Wall Street, with its own hunger pangs for profits, seems to agree. While some investors might be concerned that rising energy prices could fan inflation and hurt consumer spending, many also apparently see opportunity in natural resources mutual funds.
Many of the funds, which often invest in energy stocks as well as materials suppliers like timber companies and steel producers, have risen sharply in recent years amid strong global demand for an array of resources.
In the quarter that ended June 30, funds that invest in natural resources stocks showed an average return of 14.7 percent, according to fund tracker Lipper Inc. The gains pushed the year-to-date returns for natural resources funds to 21.6 percent; the one-year return as of the end of the second quarter was 22.2 percent. And the strong demand is likely to continue, according to Jim Vail, manager at the ING Global Natural Resources Fund. He credits the rapid industrialization and urban expansion in places like China and India with helping drive demand and with reducing the role the U.S. economy plays in determining prices for natural resources.
“There is a lot of skepticism as to the length of the cycle and the strength of it and as a result people are just betting that commodity prices are going to come down and we just don’t see that.”
He contends that the economic transformations taking place in many developing countries could give investors in natural resources funds greater than normal insight into how long demand might remain high.
High energy and materials prices have helped the fund as has industry consolidation.
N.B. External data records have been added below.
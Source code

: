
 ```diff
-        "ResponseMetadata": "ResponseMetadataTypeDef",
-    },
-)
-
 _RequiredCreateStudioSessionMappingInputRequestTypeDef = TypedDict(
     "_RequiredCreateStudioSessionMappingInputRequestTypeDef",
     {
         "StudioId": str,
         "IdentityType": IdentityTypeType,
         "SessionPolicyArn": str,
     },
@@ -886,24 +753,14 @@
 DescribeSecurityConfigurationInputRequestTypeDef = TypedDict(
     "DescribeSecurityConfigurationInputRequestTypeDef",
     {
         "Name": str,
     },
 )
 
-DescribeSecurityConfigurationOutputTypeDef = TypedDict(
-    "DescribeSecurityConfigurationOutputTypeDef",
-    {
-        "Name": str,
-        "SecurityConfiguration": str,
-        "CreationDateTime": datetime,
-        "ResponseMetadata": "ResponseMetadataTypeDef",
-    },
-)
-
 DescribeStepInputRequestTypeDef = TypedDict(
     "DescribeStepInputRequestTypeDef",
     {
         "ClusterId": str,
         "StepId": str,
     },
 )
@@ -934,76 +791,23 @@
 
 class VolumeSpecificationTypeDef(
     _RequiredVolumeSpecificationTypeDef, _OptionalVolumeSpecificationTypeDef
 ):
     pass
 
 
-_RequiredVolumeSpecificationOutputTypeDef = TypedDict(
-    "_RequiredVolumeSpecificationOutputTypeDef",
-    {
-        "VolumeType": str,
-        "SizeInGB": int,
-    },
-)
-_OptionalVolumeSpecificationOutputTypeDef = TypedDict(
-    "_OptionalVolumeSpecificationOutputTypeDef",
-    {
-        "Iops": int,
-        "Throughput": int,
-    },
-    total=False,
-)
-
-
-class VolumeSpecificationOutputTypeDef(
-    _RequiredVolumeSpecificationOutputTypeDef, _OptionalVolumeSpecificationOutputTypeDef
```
Freeport-McMoRan Copper & Gold Inc.’s acquisition earlier this year of rival Phelps Dodge Corp. have helped the ING fund show a 23 percent return so far this year. Its three-year annualized return is 28.9 percent and its five-year annualized return is 22.2 percent.
And the companies themselves are benefiting from higher commodity prices. In the case of Freeport, the company has enjoyed copper prices that remain at three times the levels seen in the 1990s.
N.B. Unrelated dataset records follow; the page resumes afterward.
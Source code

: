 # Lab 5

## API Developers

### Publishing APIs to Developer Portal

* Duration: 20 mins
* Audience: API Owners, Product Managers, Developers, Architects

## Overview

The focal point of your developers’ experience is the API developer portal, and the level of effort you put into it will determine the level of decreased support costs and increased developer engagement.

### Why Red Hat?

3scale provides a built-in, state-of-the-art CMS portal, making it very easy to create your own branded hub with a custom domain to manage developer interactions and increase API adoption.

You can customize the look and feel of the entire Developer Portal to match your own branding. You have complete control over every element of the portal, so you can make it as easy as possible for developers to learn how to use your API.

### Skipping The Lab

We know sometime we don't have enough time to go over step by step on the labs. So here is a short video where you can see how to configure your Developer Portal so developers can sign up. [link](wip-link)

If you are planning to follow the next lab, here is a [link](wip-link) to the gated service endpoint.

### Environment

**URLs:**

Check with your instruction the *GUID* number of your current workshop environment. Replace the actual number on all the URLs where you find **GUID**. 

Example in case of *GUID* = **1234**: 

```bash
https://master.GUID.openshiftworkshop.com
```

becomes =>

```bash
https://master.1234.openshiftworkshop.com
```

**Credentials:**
So while oil prices hovering above $70 per barrel might stir concerns about the direction of the overall economy, companies in the energy sector and natural resources funds can reap big gains.
But of course not all natural resources investments have done as well as the energy sector.
Regardless of how the funds have done this year, investors should remember that the big gains shown by the funds can be fleeting, Roseen said. “People don’t buy this trying to sleep well at night,” he said, of a natural resource fund. “Natural resources funds are the cat’s meow today and the next day they’re moving down below everybody else.”